Há quase duas décadas, o regime de segregação racial sul-africano, um dos últimos bastiões de discriminação racial do século XX, acabou. Com o fim do regime, uma nova Constituição e uma nova forma de estar em sociedade foi edificada, sob os princípios da igualdade e liberdade. Brancos e negros cooperaram juntos, liderados por Nelson Mandela, eleito Presidente da África do Sul, em 1994, partilhando entre si a vontade de viver em democracia. Embora as melhorias sejam evidentes e a nação sul-africana seja a maior economia do continente africano, os direitos expressos na Constituição, ainda hoje, nem sempre são respeitados e garantidos.
Como já vem sendo habitual, Julho e Agosto, são meses de grandes tensões e manifestações na África do Sul devido às negociações salariais colectivas. Os trabalhadores, de vários sectores de actividades, estão a exigir um aumento salarial, na ordem dos dois dígitos, para que a qualidade de vida da população melhore e diminua a diferença entre os mais pobres e os mais ricos, que teima em persistir mesmo após o fim do regime racista: Apartheid.
Se a desigualdade e a segregação eram as bandeiras que definiam o antigo regime, a pobreza, a corrupção, a SIDA e a criminalidade são as facetas predominantes desta democracia. Os pólos de desenvolvimento desta nação africana concentram-se em torno de quatro áreas: Cidade do Cabo, Port Elizabeth, Durban e Pretória/Johannesburg. Fora destas zonas, a pobreza personificada em bairros degradados e o desenvolvimento limitado reinam, privando o acesso a bens e serviços à maioria da população, propagando a desigualdade social e económica.
De acordo com os dados, apresentados em 2010, divulgados pela ONU, as cidades sul-africanas Buffalo City, Johannesburgo e Ekurhuleni foram consideradas as áreas mais desiguais do mundo.
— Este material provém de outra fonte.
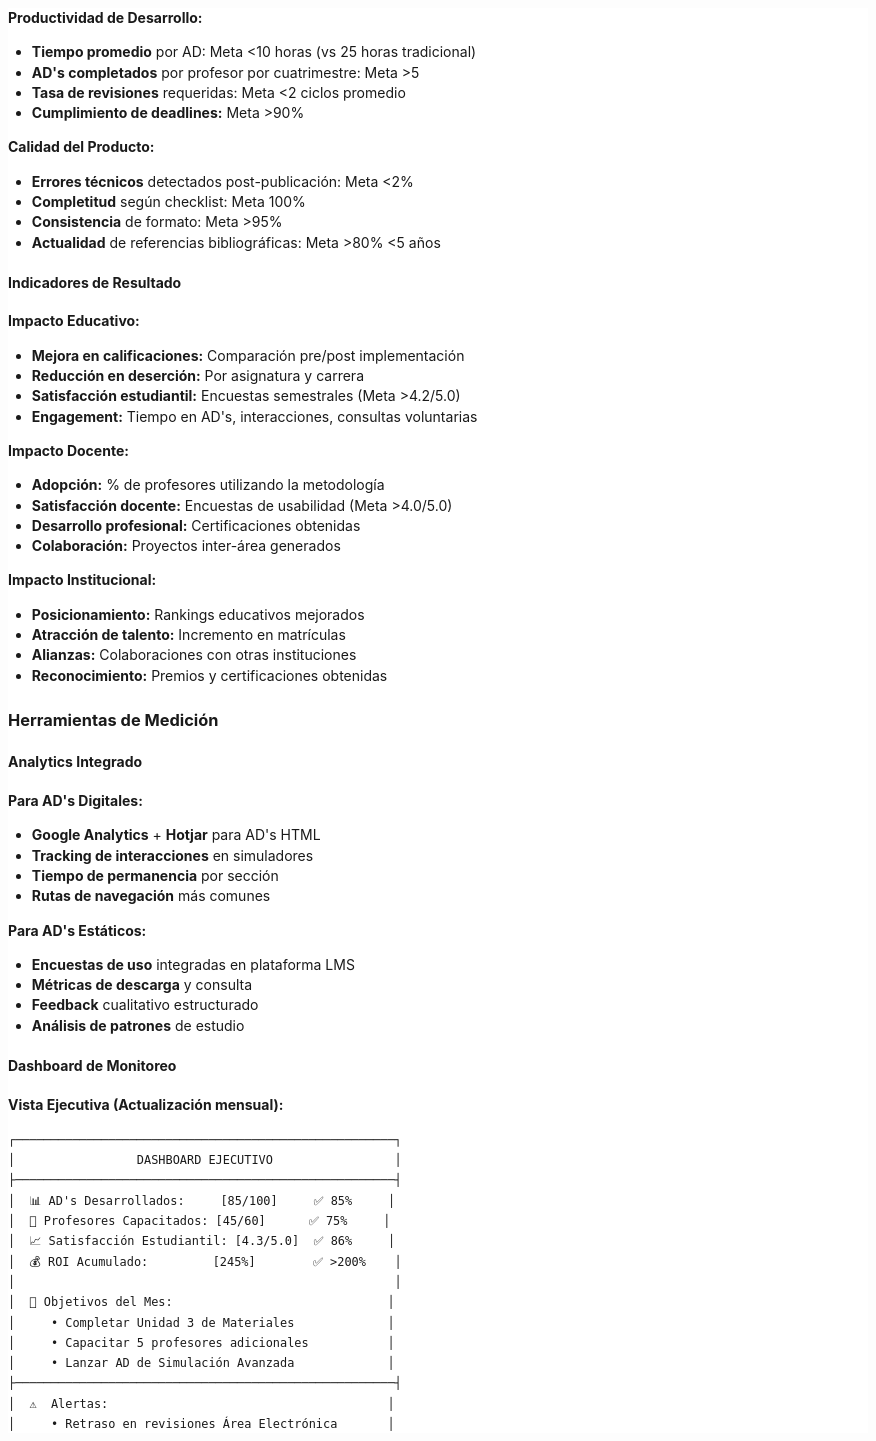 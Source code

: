 **Productividad de Desarrollo:**
- **Tiempo promedio** por AD: Meta <10 horas (vs 25 horas tradicional)
- **AD's completados** por profesor por cuatrimestre: Meta >5
- **Tasa de revisiones** requeridas: Meta <2 ciclos promedio
- **Cumplimiento de deadlines:** Meta >90%

**Calidad del Producto:**
- **Errores técnicos** detectados post-publicación: Meta <2%
- **Completitud** según checklist: Meta 100%
- **Consistencia** de formato: Meta >95%
- **Actualidad** de referencias bibliográficas: Meta >80% <5 años

#### **Indicadores de Resultado**

**Impacto Educativo:**
- **Mejora en calificaciones:** Comparación pre/post implementación
- **Reducción en deserción:** Por asignatura y carrera
- **Satisfacción estudiantil:** Encuestas semestrales (Meta >4.2/5.0)
- **Engagement:** Tiempo en AD's, interacciones, consultas voluntarias

**Impacto Docente:**
- **Adopción:** % de profesores utilizando la metodología
- **Satisfacción docente:** Encuestas de usabilidad (Meta >4.0/5.0)
- **Desarrollo profesional:** Certificaciones obtenidas
- **Colaboración:** Proyectos inter-área generados

**Impacto Institucional:**
- **Posicionamiento:** Rankings educativos mejorados
- **Atracción de talento:** Incremento en matrículas
- **Alianzas:** Colaboraciones con otras instituciones
- **Reconocimiento:** Premios y certificaciones obtenidas

### Herramientas de Medición

#### **Analytics Integrado**

**Para AD's Digitales:**
- **Google Analytics** + **Hotjar** para AD's HTML
- **Tracking de interacciones** en simuladores
- **Tiempo de permanencia** por sección
- **Rutas de navegación** más comunes

**Para AD's Estáticos:**
- **Encuestas de uso** integradas en plataforma LMS
- **Métricas de descarga** y consulta
- **Feedback** cualitativo estructurado
- **Análisis de patrones** de estudio

#### **Dashboard de Monitoreo**

**Vista Ejecutiva (Actualización mensual):**
```
┌─────────────────────────────────────────────────────┐
│                 DASHBOARD EJECUTIVO                 │
├─────────────────────────────────────────────────────┤
│  📊 AD's Desarrollados:     [85/100]     ✅ 85%     │
│  👥 Profesores Capacitados: [45/60]      ✅ 75%     │  
│  📈 Satisfacción Estudiantil: [4.3/5.0]  ✅ 86%     │
│  💰 ROI Acumulado:         [245%]        ✅ >200%    │
│                                                     │
│  🎯 Objetivos del Mes:                              │
│     • Completar Unidad 3 de Materiales             │
│     • Capacitar 5 profesores adicionales           │
│     • Lanzar AD de Simulación Avanzada             │
├─────────────────────────────────────────────────────┤
│  ⚠️  Alertas:                                       │
│     • Retraso en revisiones Área Electrónica       │
```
Esta desigualdade atinge todos os aspectos da vida social, como a desigualdade de género, de orientação sexual, mas principalmente a nível económico que impede a igualdade de acesso ao cidadão comum.
Também a corrupção, a impunidade da classe política e das forças de segurança sul-africanas são outros dos problemas que afectam e deturpam o verdadeiro sentido de cidadania. Segundo a ONG sul-africana “Corruption Watch”, os funcionários municipais são os mais corruptos, sendo que, 22% das queixas recebidas em 2012 foram contra estes empregados. Nesta lista, em segundo lugar aparece a polícia de trânsito com 14,4% e os funcionários da área da educação com 11%.

As imagens do uso excessivo de violência das forças policiais, junto de manifestantes ou casos de violência gratuita, como o taxista moçambicano que foi arrastado pelas ruas de Davidton, na província de Gauteng e acabou por não resistir aos ferimentos causados por este acto, são demonstrativas da brutalidade das forças de segurança que não respeitam o direito à greve, à liberdade de expressão, atropelando os direitos conquistados no pós-apartheid.
No próximo ano será assinalado os 20 anos, em que o mundo assistiu à mudança há muito esperada pelo povo sul-africano. 20 anos nos quais a economia conheceu uma nova vitalidade, um novo progresso, mas onde a desigualdade e o desrespeito pela dignidade humana continuam a segregar o pobre e o rico.